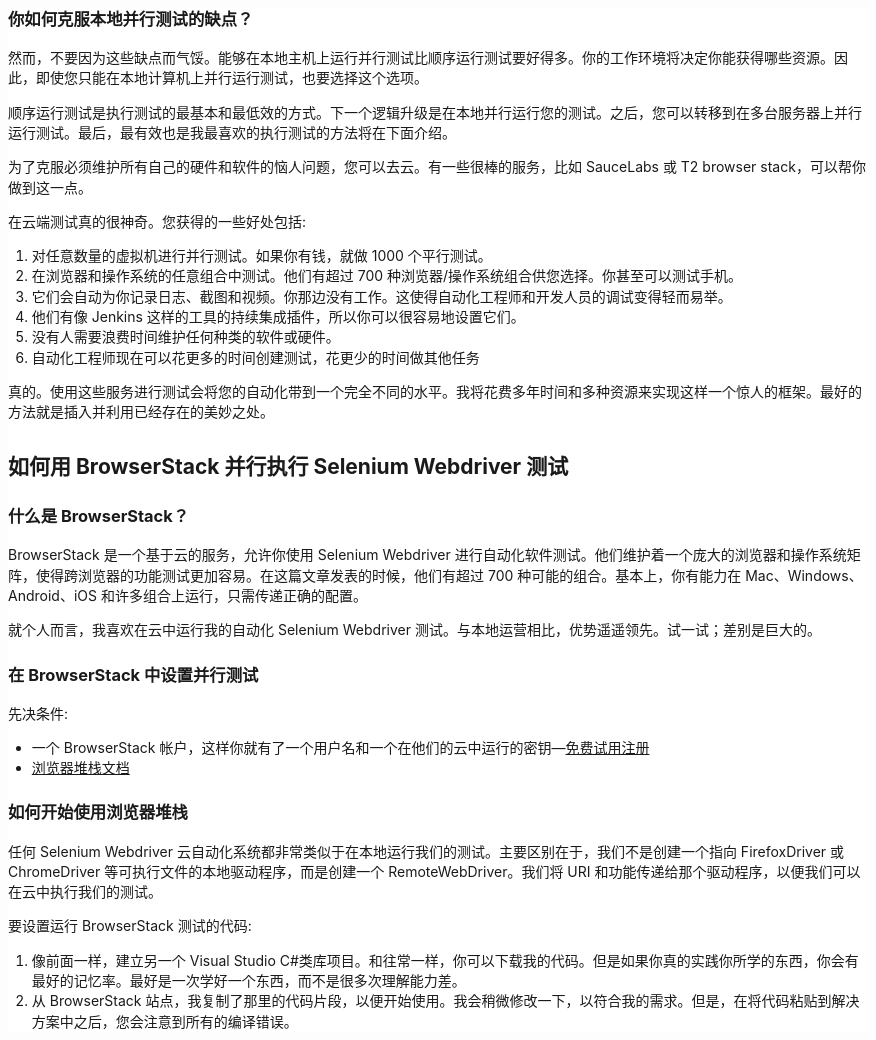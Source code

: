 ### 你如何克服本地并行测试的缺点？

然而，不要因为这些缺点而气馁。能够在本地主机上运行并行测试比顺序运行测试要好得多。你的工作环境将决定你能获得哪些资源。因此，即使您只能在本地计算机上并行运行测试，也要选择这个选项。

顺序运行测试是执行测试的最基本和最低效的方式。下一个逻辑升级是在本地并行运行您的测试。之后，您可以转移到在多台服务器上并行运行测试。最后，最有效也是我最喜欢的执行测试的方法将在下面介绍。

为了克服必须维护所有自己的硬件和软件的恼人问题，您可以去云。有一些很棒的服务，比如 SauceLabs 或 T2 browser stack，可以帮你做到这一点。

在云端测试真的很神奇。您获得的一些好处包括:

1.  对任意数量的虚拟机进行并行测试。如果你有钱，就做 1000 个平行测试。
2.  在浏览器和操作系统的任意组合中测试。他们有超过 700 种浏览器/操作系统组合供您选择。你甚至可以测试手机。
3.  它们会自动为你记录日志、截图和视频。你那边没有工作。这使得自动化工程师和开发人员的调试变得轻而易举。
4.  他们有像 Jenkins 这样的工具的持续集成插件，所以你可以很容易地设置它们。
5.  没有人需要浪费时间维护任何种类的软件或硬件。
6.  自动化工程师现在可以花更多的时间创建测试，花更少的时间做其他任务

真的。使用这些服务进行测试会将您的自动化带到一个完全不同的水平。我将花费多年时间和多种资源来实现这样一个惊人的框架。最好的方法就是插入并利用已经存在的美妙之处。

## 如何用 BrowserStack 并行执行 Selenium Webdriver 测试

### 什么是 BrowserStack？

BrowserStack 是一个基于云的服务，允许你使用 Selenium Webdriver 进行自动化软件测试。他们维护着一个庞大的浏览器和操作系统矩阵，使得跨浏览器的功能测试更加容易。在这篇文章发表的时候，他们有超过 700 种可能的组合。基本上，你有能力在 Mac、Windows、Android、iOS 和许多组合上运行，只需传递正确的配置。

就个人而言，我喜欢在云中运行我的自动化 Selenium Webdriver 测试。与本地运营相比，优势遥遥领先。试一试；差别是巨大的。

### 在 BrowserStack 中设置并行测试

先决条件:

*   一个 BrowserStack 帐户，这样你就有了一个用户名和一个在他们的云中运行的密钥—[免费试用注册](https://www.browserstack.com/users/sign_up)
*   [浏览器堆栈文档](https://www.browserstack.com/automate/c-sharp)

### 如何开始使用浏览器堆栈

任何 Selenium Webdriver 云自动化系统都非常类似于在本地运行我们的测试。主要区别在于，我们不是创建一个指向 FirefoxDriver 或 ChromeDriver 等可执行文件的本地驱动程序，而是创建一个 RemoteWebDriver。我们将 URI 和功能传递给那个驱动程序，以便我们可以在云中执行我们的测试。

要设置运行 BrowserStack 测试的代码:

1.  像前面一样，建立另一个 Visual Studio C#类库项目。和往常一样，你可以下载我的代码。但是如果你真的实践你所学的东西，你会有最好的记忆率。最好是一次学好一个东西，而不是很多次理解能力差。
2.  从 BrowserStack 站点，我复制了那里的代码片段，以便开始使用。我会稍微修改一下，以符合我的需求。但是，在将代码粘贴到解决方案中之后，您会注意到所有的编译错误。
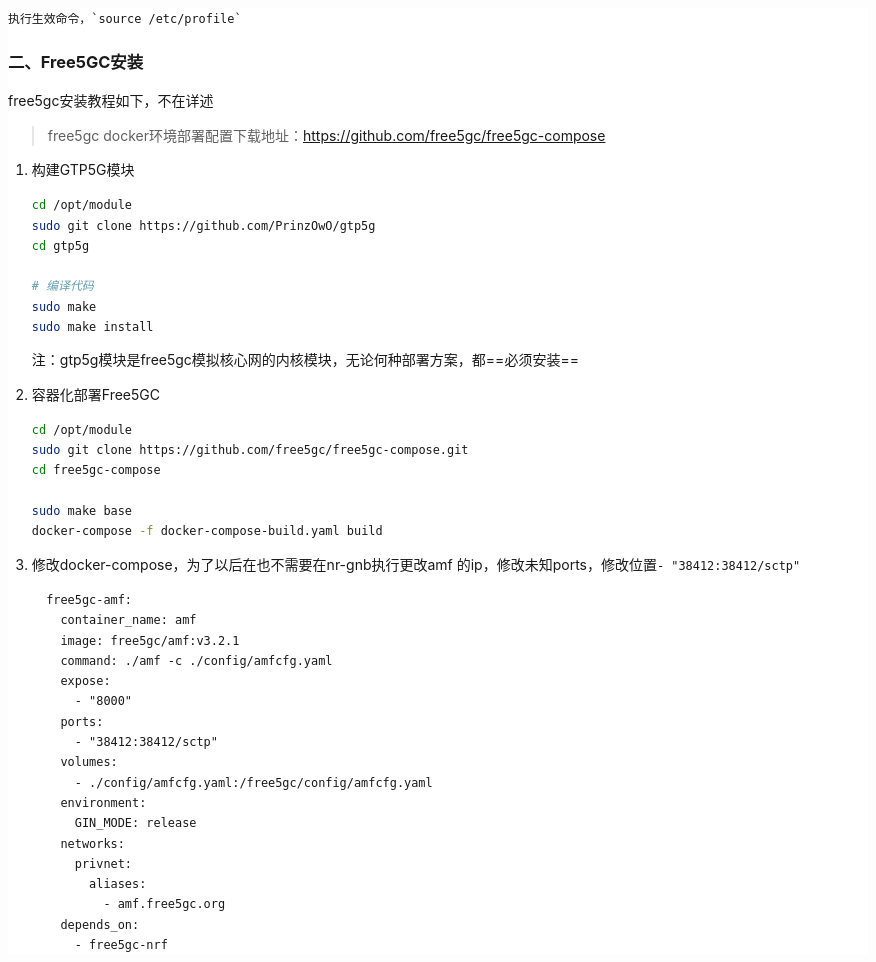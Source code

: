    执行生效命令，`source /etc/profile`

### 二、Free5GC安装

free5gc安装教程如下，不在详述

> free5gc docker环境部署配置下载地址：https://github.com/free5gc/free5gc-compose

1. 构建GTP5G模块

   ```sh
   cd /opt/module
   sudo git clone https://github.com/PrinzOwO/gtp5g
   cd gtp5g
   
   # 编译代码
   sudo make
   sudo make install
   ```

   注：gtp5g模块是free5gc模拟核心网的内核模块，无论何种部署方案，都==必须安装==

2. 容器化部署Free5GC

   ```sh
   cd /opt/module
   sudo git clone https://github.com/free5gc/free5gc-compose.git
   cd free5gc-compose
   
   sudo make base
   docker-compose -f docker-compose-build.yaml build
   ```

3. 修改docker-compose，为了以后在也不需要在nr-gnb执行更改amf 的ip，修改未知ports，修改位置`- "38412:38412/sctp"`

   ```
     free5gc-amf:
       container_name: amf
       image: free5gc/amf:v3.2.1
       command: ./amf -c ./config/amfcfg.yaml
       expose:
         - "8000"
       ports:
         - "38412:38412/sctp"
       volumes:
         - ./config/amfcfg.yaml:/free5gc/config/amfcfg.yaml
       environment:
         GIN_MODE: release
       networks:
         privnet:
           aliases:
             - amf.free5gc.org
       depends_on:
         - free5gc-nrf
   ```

━━━━━━━━━━━━━━━━━━━━━━━━━━━━━━

Write out each line of the listing above, exactly, from its first line to the line holding "他们有像 Jenkins 这样的工具的持续集成插件，所以你可以很容易地设置它们。", inclusive. Skip the pictures.

Source code

: ### 你如何克服本地并行测试的缺点？

然而，不要因为这些缺点而气馁。能够在本地主机上运行并行测试比顺序运行测试要好得多。你的工作环境将决定你能获得哪些资源。因此，即使您只能在本地计算机上并行运行测试，也要选择这个选项。

顺序运行测试是执行测试的最基本和最低效的方式。下一个逻辑升级是在本地并行运行您的测试。之后，您可以转移到在多台服务器上并行运行测试。最后，最有效也是我最喜欢的执行测试的方法将在下面介绍。

为了克服必须维护所有自己的硬件和软件的恼人问题，您可以去云。有一些很棒的服务，比如 SauceLabs 或 T2 browser stack，可以帮你做到这一点。

在云端测试真的很神奇。您获得的一些好处包括:

1.  对任意数量的虚拟机进行并行测试。如果你有钱，就做 1000 个平行测试。
2.  在浏览器和操作系统的任意组合中测试。他们有超过 700 种浏览器/操作系统组合供您选择。你甚至可以测试手机。
3.  它们会自动为你记录日志、截图和视频。你那边没有工作。这使得自动化工程师和开发人员的调试变得轻而易举。
4.  他们有像 Jenkins 这样的工具的持续集成插件，所以你可以很容易地设置它们。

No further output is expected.